***** MATERIAL FOR THE TASK

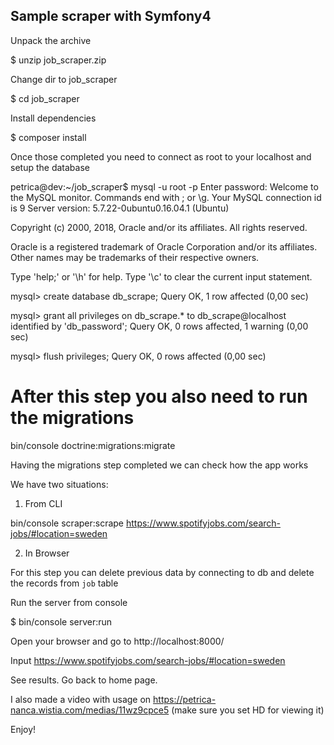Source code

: Sample scraper with Symfony4
----------------------------

Unpack the archive

$ unzip job_scraper.zip

Change dir to job_scraper

$ cd job_scraper

Install dependencies

$ composer install

Once those completed you need to connect as root to your localhost and setup the database

petrica@dev:~/job_scraper$ mysql -u root -p
Enter password: 
Welcome to the MySQL monitor.  Commands end with ; or \g.
Your MySQL connection id is 9
Server version: 5.7.22-0ubuntu0.16.04.1 (Ubuntu)

Copyright (c) 2000, 2018, Oracle and/or its affiliates. All rights reserved.

Oracle is a registered trademark of Oracle Corporation and/or its
affiliates. Other names may be trademarks of their respective
owners.

Type 'help;' or '\h' for help. Type '\c' to clear the current input statement.

mysql> create database db_scrape;
Query OK, 1 row affected (0,00 sec)

mysql> grant all privileges on db_scrape.* to db_scrape@localhost identified by 'db_password';
Query OK, 0 rows affected, 1 warning (0,00 sec)

mysql> flush privileges;
Query OK, 0 rows affected (0,00 sec)



# After this step you also need to run the migrations

bin/console doctrine:migrations:migrate


Having the migrations step completed we can check how the app works

We have two situations:

1) From CLI

 bin/console scraper:scrape https://www.spotifyjobs.com/search-jobs/#location=sweden


2) In Browser

For this step you can delete previous data by connecting to db and delete the records from `job` table

Run the server from console

$ bin/console server:run

Open your browser and go to http://localhost:8000/

Input https://www.spotifyjobs.com/search-jobs/#location=sweden

See results. Go back to home page.

I also made a video with usage on https://petrica-nanca.wistia.com/medias/11wz9cpce5
(make sure you set HD for viewing it)

Enjoy!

**********

▸ TASK STATEMENT:
Starting at the line that contains "2) In Browser", retype each line through the end of the listing above and nothing else.

▸ RESPONSE AREA:
2) In Browser

For this step you can delete previous data by connecting to db and delete the records from `job` table

Run the server from console

$ bin/console server:run

Open your browser and go to http://localhost:8000/

Input https://www.spotifyjobs.com/search-jobs/#location=sweden

See results. Go back to home page.

I also made a video with usage on https://petrica-nanca.wistia.com/medias/11wz9cpce5
(make sure you set HD for viewing it)

Enjoy!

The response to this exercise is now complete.